WHAT IS BEING ASKED. Copy all the lines of the data that include the word "isacharprime".

──────────────────────────────

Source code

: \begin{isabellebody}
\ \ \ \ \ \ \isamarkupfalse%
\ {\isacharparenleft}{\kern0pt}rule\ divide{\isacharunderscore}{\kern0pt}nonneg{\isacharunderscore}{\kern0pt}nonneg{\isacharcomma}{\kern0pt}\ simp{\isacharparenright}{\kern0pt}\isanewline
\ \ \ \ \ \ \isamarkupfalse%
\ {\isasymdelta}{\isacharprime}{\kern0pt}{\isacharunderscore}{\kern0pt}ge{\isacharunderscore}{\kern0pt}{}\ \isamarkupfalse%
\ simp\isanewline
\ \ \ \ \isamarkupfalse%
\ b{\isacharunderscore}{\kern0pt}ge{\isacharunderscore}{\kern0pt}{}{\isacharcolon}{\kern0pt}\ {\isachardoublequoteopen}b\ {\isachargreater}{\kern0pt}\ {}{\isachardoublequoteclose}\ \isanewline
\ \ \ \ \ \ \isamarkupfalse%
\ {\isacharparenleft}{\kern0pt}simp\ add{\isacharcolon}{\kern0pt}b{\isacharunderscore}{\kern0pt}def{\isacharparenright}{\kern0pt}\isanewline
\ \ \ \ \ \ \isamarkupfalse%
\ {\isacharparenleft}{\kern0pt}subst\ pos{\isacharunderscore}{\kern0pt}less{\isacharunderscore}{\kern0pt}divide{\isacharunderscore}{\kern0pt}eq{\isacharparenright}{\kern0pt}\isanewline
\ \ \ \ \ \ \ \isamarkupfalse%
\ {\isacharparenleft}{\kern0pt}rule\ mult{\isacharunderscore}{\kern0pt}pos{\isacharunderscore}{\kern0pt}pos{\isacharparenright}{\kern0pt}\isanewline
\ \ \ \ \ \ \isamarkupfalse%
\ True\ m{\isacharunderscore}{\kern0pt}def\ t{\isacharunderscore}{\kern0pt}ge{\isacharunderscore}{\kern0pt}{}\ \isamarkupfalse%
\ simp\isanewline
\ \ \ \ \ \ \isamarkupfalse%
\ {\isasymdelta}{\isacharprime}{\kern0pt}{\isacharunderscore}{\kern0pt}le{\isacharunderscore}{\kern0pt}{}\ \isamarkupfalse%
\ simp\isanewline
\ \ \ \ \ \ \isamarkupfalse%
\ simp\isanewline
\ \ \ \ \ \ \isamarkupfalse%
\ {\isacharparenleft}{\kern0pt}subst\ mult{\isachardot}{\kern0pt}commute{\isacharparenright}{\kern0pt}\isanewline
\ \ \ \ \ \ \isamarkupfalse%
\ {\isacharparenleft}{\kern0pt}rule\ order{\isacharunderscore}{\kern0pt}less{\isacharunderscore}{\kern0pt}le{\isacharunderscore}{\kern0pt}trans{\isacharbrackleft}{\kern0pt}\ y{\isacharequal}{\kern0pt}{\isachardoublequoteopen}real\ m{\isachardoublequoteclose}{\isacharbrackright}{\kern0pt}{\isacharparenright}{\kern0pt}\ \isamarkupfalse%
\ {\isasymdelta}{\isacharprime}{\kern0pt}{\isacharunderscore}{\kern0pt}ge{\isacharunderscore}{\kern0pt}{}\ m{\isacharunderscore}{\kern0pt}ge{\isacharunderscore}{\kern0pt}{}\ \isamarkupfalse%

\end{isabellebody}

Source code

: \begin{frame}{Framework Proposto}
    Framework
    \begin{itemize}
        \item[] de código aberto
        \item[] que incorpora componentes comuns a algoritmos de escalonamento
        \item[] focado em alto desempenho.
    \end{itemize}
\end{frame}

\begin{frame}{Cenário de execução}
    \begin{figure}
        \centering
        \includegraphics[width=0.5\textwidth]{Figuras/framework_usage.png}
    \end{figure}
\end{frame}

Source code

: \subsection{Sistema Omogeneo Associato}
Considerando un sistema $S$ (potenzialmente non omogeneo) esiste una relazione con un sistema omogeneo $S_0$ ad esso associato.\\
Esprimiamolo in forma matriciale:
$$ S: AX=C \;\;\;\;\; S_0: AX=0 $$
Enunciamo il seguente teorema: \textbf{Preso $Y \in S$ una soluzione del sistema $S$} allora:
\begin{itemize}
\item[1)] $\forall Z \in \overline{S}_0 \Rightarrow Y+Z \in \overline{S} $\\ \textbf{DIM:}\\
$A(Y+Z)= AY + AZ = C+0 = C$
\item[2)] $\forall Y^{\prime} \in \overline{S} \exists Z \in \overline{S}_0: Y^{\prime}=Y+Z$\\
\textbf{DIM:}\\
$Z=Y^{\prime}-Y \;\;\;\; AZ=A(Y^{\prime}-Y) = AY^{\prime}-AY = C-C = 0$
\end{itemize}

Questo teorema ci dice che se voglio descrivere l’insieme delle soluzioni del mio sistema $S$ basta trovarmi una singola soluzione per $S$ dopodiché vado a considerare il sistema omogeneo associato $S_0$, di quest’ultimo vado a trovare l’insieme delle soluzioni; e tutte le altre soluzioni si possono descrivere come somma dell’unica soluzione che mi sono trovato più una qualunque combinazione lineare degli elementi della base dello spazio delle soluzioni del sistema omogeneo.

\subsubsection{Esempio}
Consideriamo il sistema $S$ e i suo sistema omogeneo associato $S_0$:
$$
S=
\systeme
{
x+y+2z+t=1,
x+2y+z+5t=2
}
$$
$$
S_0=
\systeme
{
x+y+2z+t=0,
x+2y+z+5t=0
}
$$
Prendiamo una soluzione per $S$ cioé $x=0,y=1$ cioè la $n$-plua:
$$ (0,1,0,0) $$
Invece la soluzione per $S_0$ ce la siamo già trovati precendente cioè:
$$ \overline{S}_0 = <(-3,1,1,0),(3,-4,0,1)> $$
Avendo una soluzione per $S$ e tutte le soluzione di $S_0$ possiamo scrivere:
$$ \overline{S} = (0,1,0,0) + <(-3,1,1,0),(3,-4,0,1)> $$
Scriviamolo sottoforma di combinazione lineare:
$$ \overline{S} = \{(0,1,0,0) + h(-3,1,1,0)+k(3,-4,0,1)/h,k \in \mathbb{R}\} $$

──────────────────────────────

ANSWER FOR THE TASK.
\ {\isasymdelta}{\isacharprime}{\kern0pt}{\isacharunderscore}{\kern0pt}ge{\isacharunderscore}{\kern0pt}{}\ \isamarkupfalse%
\ {\isasymdelta}{\isacharprime}{\kern0pt}{\isacharunderscore}{\kern0pt}le{\isacharunderscore}{\kern0pt}{}\ \isamarkupfalse%
\ {\isasymdelta}{\isacharprime}{\kern0pt}{\isacharunderscore}{\kern0pt}ge{\isacharunderscore}{\kern0pt}{}\ m{\isacharunderscore}{\kern0pt}ge{\isacharunderscore}{\kern0pt}{}\ \isamarkupfalse%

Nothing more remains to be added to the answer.